Activity —
Please give back, word for word, each line from the start of the entries through the one in which "- Implement settings validation" is found.

---------- Material for this task ----------

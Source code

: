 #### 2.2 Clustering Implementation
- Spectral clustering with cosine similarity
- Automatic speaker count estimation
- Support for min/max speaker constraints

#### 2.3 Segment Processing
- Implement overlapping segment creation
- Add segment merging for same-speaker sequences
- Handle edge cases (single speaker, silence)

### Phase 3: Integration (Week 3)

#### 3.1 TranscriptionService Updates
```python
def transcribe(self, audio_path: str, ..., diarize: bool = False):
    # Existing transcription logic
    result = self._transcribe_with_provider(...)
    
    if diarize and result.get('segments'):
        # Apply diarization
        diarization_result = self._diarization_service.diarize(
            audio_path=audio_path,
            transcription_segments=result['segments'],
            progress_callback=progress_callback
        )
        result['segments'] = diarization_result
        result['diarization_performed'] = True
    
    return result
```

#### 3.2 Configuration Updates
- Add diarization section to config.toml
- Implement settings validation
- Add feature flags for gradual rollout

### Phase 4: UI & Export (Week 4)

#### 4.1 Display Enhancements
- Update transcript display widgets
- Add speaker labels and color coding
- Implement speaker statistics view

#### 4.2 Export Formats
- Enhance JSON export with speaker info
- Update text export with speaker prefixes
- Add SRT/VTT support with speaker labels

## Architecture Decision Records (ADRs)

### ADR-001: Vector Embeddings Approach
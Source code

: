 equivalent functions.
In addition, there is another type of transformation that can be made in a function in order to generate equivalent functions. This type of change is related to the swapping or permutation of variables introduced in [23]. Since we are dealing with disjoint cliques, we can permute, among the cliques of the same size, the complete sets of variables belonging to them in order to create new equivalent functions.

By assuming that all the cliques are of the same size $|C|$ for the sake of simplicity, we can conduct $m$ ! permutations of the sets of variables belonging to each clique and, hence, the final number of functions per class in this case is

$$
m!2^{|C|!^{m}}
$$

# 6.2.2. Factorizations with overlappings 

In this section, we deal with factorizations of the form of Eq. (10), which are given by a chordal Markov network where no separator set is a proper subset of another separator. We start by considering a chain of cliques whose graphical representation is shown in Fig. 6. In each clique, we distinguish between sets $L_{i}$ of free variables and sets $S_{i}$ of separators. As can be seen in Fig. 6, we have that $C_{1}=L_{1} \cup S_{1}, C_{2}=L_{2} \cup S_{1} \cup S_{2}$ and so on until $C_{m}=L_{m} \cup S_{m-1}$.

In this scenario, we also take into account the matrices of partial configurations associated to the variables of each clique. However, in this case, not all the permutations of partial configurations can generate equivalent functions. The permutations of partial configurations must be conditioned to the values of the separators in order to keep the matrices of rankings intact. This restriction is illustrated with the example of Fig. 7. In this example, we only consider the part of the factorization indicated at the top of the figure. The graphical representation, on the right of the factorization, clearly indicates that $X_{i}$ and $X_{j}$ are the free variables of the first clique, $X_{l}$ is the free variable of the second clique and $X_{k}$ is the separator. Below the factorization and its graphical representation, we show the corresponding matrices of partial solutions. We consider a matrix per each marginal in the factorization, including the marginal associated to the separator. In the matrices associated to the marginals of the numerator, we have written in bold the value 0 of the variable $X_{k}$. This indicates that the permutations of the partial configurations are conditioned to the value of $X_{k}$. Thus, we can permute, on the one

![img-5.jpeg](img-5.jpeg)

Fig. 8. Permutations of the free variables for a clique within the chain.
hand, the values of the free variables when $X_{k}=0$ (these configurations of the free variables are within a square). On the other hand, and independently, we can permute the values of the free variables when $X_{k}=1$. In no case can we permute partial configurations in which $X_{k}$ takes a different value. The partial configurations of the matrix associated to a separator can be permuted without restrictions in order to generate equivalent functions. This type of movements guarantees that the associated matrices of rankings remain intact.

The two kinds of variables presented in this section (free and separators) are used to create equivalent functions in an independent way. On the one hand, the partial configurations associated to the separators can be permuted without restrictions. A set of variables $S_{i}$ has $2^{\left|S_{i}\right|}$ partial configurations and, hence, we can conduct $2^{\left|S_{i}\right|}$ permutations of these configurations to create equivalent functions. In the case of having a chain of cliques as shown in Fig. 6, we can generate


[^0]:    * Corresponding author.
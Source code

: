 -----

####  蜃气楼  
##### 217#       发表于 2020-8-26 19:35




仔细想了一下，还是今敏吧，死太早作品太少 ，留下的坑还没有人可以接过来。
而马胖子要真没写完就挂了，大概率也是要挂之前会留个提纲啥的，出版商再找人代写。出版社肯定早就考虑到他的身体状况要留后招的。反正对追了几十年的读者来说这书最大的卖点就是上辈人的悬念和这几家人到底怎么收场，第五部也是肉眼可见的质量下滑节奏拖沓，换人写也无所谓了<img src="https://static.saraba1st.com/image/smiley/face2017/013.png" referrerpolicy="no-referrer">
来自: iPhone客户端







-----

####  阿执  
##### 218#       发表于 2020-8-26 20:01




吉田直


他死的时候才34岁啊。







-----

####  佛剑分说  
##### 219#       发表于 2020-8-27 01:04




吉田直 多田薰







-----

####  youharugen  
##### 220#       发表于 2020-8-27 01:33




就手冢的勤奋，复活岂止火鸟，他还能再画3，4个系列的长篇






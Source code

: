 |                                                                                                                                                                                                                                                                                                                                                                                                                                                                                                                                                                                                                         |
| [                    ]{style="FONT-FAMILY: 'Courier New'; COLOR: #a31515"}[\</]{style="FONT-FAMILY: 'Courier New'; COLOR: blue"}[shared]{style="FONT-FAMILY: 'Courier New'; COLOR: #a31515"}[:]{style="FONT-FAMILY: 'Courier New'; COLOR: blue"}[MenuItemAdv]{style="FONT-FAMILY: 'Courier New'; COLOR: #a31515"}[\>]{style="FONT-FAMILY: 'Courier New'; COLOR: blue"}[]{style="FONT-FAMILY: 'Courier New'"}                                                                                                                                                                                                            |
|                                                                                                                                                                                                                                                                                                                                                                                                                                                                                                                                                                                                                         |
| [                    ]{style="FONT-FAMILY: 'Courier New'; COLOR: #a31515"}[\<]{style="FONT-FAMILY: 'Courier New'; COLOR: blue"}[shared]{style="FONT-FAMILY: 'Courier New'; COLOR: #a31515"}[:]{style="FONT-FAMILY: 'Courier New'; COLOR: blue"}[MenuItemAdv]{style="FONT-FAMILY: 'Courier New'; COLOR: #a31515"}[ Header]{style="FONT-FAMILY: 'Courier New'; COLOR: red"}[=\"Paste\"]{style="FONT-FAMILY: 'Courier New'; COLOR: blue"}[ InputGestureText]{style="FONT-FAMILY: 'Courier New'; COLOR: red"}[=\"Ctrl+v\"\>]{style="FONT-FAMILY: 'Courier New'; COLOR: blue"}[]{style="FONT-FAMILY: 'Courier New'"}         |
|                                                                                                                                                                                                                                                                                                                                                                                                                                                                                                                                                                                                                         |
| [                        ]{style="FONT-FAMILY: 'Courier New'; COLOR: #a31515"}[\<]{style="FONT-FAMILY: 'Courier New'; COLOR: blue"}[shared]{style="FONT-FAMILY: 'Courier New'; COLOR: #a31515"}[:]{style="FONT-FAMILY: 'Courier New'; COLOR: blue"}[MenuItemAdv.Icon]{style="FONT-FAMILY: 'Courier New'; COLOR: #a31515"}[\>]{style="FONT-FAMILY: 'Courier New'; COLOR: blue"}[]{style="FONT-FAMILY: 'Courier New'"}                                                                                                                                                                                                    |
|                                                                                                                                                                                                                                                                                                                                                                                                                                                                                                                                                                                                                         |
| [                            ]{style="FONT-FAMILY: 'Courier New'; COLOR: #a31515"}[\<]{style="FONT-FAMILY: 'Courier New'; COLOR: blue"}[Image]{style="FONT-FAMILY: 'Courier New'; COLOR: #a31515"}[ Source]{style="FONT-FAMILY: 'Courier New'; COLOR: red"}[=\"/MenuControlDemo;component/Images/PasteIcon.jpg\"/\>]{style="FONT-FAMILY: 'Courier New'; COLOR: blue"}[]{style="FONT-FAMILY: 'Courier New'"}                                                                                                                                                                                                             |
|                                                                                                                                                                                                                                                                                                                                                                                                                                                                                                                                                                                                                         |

----------

Answer box —
Source code

: #### 2.2 Clustering Implementation
- Spectral clustering with cosine similarity
- Automatic speaker count estimation
- Support for min/max speaker constraints

#### 2.3 Segment Processing
- Implement overlapping segment creation
- Add segment merging for same-speaker sequences
- Handle edge cases (single speaker, silence)

### Phase 3: Integration (Week 3)

#### 3.1 TranscriptionService Updates
```python
def transcribe(self, audio_path: str, ..., diarize: bool = False):
    # Existing transcription logic
    result = self._transcribe_with_provider(...)
    
    if diarize and result.get('segments'):
        # Apply diarization
        diarization_result = self._diarization_service.diarize(
            audio_path=audio_path,
            transcription_segments=result['segments'],
            progress_callback=progress_callback
        )
        result['segments'] = diarization_result
        result['diarization_performed'] = True
    
    return result
```

#### 3.2 Configuration Updates
- Add diarization section to config.toml
- Implement settings validation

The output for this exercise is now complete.